Cinescape has finally posted up their review for The Captain's Hand:
BATTLESTAR GALACTICA : The Captain's Hand
Sledgehammer and Spanner
GRADE: A
Reviewed Format: TV Show
Network: Sci-Fi Channel
Original Airdate: 17 February 2006
Cast: Edward James Olmos, Mary McDonnell, Katee Sackoff, Jamie Bamber, James Callis, Tricia Helfer, Grace Park
Creator: Glen A. Larson
Developer: Ronald D. Moore
Writers: Jeff Vlaming
Director: Sergio Mimica-Gezzan
Before I get to the review proper, I'd like to take a moment to look at the title of this piece. A sledgehammer and spanner are the tools Commander Barry Garner uses to repair the damaged manifold that allows Major Lee Adama to save the Battlestar Pegasus. It's simple enough--two tools employed to perform a task. So often, in shows of this genre, the tools are advanced devices that glow and whir and apply hitherto unhypothesized energies to accomplish arcane aims that boggle the viewers mind with their complexity. Every time STAR TREK: THE NEXT GENERATION's Geordi LaForge whipped out the aforementioned array of technological trinkets, I'd often think, "What if he forgot to charge the battery on that handheld microphasic do-dad?" The short answer is that the warp core breach, or whatever it was, would blow up the Enterprise years before Counselor Troi's helmsmanship did the job. The quintessential difference between the series where writer Ronald D. Moore got his first gig and the one where he now labors rests in the realm of noise. What do I mean by noise? I mean anything that stands between the sender of the signal, Moore, and its recipient, the audience. For years, we've been told that science fiction requires nonsensical trappings to adhere to its tenets, but Moore has proven that philosophy dead wrong. The use of understandable tools to attain a conceivable result removes the noise to often overlapping the signal and allows the viewer to understand Garner with a speed and immediacy that brings the drama of the scene home. It's a human moment instead of a technological accomplishment. For this alone, BATTLESTAR GALACTICA deserves an ovation.

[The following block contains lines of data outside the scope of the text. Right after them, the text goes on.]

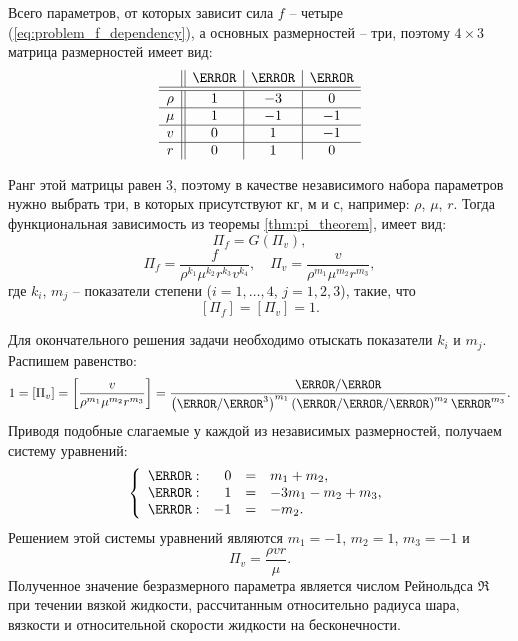 \documentclass[14pt]{extarticle}
\begin{document}
Всего параметров, от которых зависит сила $f$ -- четыре (\ref{eq:problem_f_dependency}), а основных размерностей -- три, поэтому $4 \times 3$ матрица размерностей имеет вид:
\[
\begin{array}{c||c|c|c}
		& \kg & \m &  \s \\
	\hline
	\hline
	\rho & 1 & -3 & 0 \\
	\hline
	\mu & 1 & -1 & -1 \\
	\hline
	v & 0 & 1 & -1 \\
	\hline
	r & 0 & 1 & 0 \\
\end{array}
\]

Ранг этой матрицы равен $3$, поэтому в качестве независимого набора параметров нужно выбрать три, в которых присутствуют кг, м и с, например: $\rho$, $\mu$, $r$. Тогда функциональная зависимость из теоремы \ref{thm:pi_theorem}, имеет вид:
\[
\Pi_f =  G(\Pi_v),
\]
\[
\Pi_f = \frac{f}{\rho^{k_1} \mu^{k_2} r^{k_3} v^{k_4}},\quad
\Pi_v = \frac{v}{\rho^{m_1} \mu^{m_2} r^{m_3}},
\]
где $k_i$, $m_j$ -- показатели степени ($i=1,\ldots,4$, $j=1,2,3$), такие, что
\[
[\Pi_f] = [\Pi_v] = 1.
\]

Для окончательного решения задачи необходимо отыскать показатели $k_i$ и $m_j$.
Распишем равенство:
\[
1 =  [\Pi_v] = \left[\frac{v}{\rho^{m_1} \mu^{m_2} r^{m_3}}\right] = 
\frac{\m/\s}{ 
	\left( \kg/\m^3       \right)^{m_1}
	\left(\kg/\m/\s\right)^{m_2}
	\m^{m_3}
}.
\]
Приводя подобные слагаемые у каждой из независимых размерностей, получаем систему уравнений:
\[
\left\{
\begin{array}{lrcl}
	\kg: &
	0 &  = & m_1 + m_2, \\
	\m: & 
	1 & = & -3 m_1 - m_2 + m_3,\\
	\s: &
	-1 & = &  -m_2.
\end{array}
\right.
\]
Решением этой системы уравнений являются $m_1 = -1$, $m_2 = 1$, $m_3 = -1$ и
\[
\Pi_v = \frac{\rho v r}{\mu}.
\]
Полученное значение безразмерного параметра является числом Рейнольдса $\Re$ при течении вязкой жидкости, рассчитанным относительно радиуса шара, вязкости и относительной скорости жидкости на бесконечности.
\end{document}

Sermons aside, "The Captain's Hand" could easily be played along to Queen's "Another One Bites the Dust" as yet another unfortunate Pegasus CO finds his command terminated by an untimely, and uniquely, non-violent death. Like Admiral Adama's attempt to replace then Captain Adama as Galactica's CAG, the decision to place the Pegasus's chief engineer in command, was an error in judgement. It is perhaps interesting to note that the elder Adama consistently misjudges the people he places in positions of power. In this error, he's not alone. Both Adama and President Laura Roslin have elevated Gaius Baltar to positions of authority that greatly expand the scope of the selfish man's misdeeds. While Adama's scar unknowingly testifies to that mistake, Roslin's likely to discover the depths of her error as the election moves forward.
Though the TV Guide logline would have us believe the story is that of missing Raptors, this episode is essentially about Scylla and Charybdis. Both Lee Adama and Roslin find themselves between the Greek's eloquently mythologized rocks and hard places. Both individuals take steps that place them in opposition to powerful forces that will alter their futures. At its heart, BATTLESTAR GALACTICA is about these choices. It could be the right to abortion or the necessity to be fruitful and multiply. It could be adhering to the standard of technobabble or fighting convention by striving for dramatic clarity. It could be knowing when to pound a problem with a sledgehammer or twist it with a spanner. Either way, it's always hard and you have to give something up, but its worth it.